Task brief: Pictures are to be left out. Copy exactly, and only, the lines from the start of the entries below to the line with "## Cryptography", both included.
>>
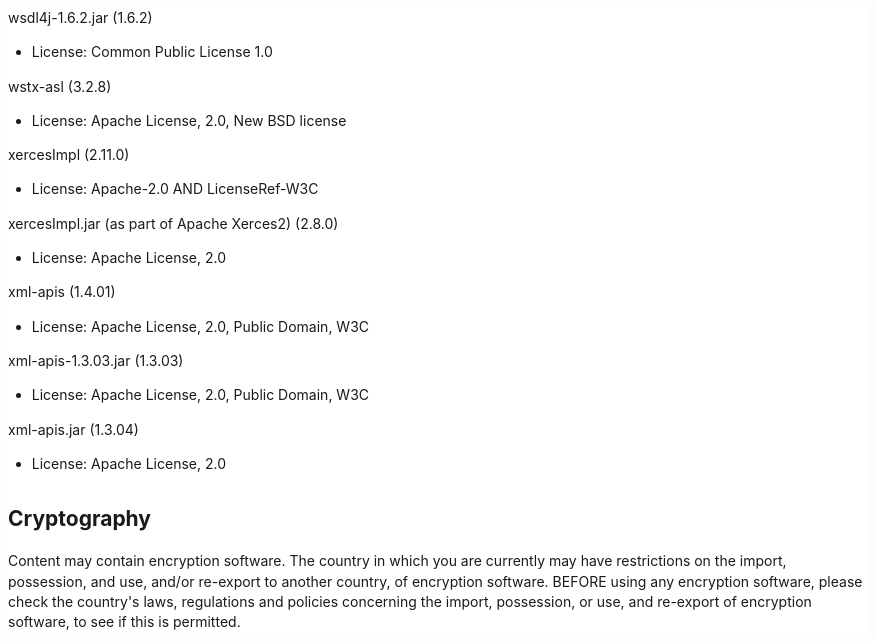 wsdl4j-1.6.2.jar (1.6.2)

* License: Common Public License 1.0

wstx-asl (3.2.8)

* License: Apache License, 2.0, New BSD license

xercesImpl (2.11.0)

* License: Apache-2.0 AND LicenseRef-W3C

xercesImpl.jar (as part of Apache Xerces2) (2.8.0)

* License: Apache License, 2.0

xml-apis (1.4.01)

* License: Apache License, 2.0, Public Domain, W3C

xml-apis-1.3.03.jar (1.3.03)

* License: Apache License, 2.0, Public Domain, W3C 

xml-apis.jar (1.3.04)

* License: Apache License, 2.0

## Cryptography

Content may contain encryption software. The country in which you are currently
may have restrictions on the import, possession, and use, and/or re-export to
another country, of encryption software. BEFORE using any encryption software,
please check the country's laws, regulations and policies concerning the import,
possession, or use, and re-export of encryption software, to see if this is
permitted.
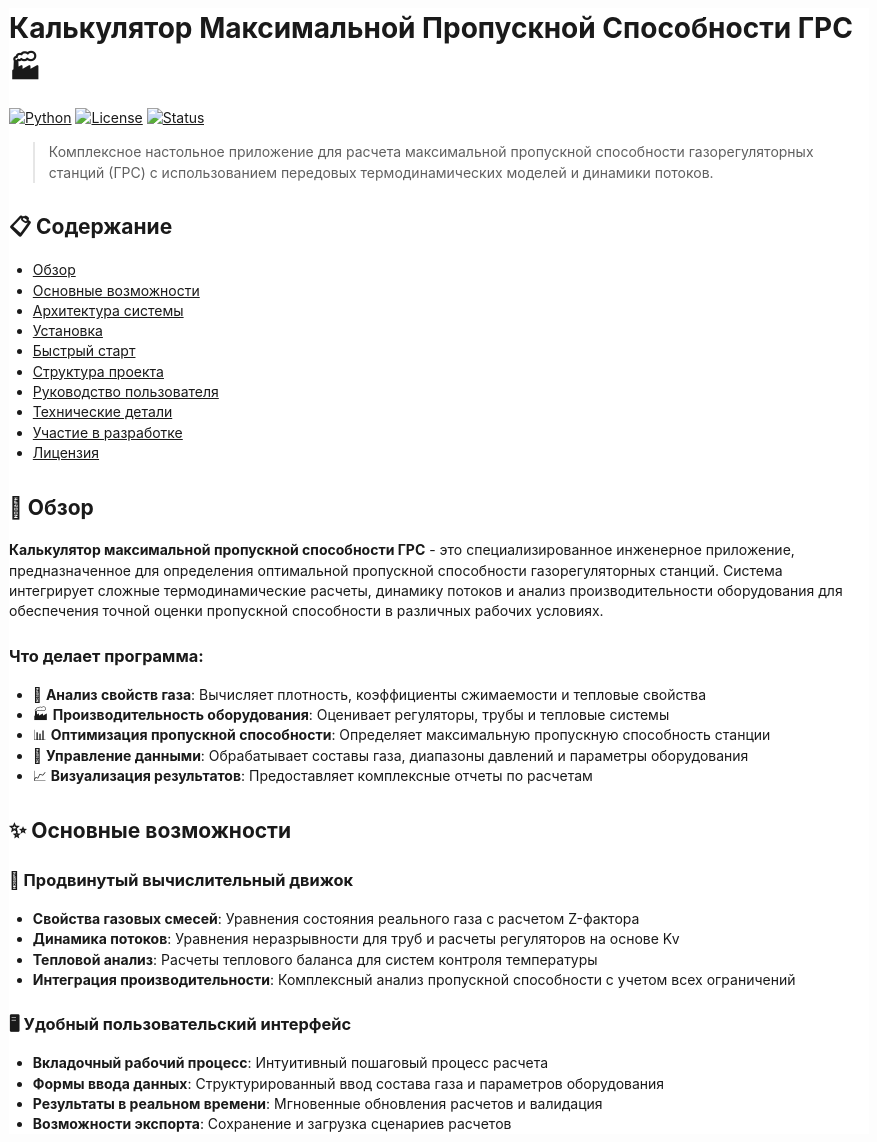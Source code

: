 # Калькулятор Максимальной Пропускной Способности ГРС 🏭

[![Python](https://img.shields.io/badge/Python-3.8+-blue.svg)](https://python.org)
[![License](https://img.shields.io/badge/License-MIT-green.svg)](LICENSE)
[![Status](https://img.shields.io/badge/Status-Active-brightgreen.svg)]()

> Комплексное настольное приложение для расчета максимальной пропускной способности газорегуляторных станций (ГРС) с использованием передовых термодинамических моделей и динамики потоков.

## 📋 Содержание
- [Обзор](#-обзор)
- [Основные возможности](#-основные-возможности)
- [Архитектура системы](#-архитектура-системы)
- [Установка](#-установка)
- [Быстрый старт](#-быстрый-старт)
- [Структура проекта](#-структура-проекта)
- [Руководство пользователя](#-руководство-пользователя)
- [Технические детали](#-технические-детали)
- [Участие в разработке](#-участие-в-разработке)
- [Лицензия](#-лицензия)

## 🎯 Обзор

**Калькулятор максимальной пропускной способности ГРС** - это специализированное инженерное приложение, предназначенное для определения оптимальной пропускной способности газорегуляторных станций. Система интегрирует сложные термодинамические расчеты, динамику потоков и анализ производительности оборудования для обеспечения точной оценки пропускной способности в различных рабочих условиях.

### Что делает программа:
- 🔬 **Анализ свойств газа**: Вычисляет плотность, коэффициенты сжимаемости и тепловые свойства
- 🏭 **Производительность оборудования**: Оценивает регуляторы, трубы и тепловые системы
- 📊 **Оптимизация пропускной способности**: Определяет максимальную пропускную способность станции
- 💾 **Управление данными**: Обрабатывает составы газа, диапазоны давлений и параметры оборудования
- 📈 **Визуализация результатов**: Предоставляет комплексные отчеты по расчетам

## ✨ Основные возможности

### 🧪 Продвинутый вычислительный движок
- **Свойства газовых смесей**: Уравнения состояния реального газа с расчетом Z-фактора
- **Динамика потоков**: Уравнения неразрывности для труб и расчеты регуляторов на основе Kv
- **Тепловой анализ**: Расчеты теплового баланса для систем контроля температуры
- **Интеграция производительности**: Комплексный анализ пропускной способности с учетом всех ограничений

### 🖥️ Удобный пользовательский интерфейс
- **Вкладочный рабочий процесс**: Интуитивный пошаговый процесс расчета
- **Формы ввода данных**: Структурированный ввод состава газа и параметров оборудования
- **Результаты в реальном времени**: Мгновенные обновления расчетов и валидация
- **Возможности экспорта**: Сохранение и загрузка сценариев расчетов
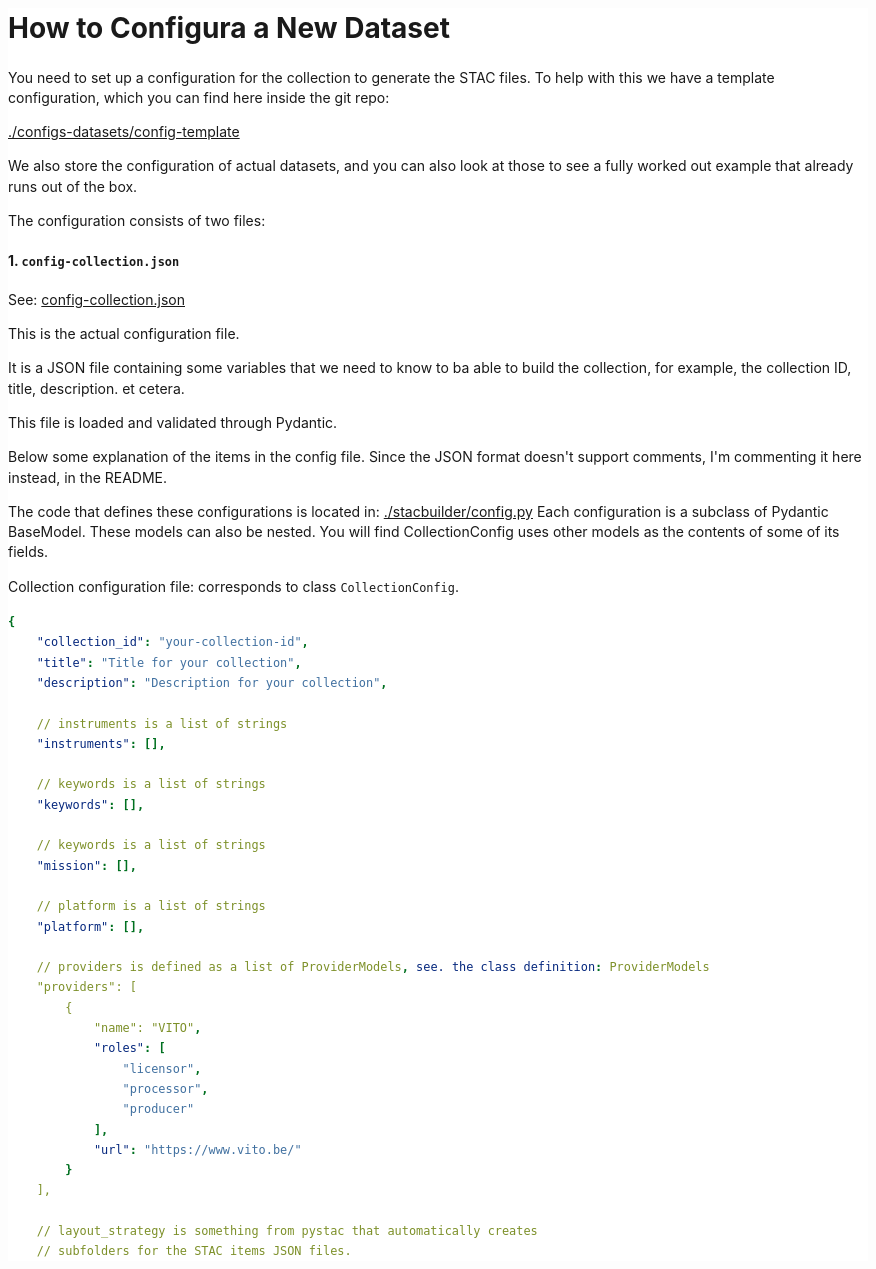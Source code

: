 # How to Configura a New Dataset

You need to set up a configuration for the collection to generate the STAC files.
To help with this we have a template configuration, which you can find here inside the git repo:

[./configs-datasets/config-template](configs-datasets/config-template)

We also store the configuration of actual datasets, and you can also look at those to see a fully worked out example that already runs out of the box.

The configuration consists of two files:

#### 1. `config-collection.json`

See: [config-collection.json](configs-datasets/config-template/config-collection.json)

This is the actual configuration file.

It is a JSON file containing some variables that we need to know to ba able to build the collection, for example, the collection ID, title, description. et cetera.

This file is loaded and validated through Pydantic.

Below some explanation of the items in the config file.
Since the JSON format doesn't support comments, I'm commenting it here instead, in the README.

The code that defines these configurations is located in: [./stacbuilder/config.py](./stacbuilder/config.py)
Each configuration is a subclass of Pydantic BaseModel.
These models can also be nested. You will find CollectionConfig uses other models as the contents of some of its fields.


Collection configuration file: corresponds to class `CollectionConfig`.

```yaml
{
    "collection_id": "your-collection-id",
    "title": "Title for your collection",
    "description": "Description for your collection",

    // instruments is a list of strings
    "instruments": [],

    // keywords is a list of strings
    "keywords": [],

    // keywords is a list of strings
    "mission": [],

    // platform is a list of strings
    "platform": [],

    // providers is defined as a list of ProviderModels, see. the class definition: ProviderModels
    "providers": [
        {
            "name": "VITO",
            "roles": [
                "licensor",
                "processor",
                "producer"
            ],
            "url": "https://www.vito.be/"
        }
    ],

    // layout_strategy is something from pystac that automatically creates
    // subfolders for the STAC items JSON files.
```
<<
Result of the exercise:
 wsdl4j-1.6.2.jar (1.6.2)

* License: Common Public License 1.0

wstx-asl (3.2.8)

* License: Apache License, 2.0, New BSD license

xercesImpl (2.11.0)

* License: Apache-2.0 AND LicenseRef-W3C

xercesImpl.jar (as part of Apache Xerces2) (2.8.0)

* License: Apache License, 2.0

xml-apis (1.4.01)

* License: Apache License, 2.0, Public Domain, W3C

xml-apis-1.3.03.jar (1.3.03)

* License: Apache License, 2.0, Public Domain, W3C 

xml-apis.jar (1.3.04)

* License: Apache License, 2.0

## Cryptography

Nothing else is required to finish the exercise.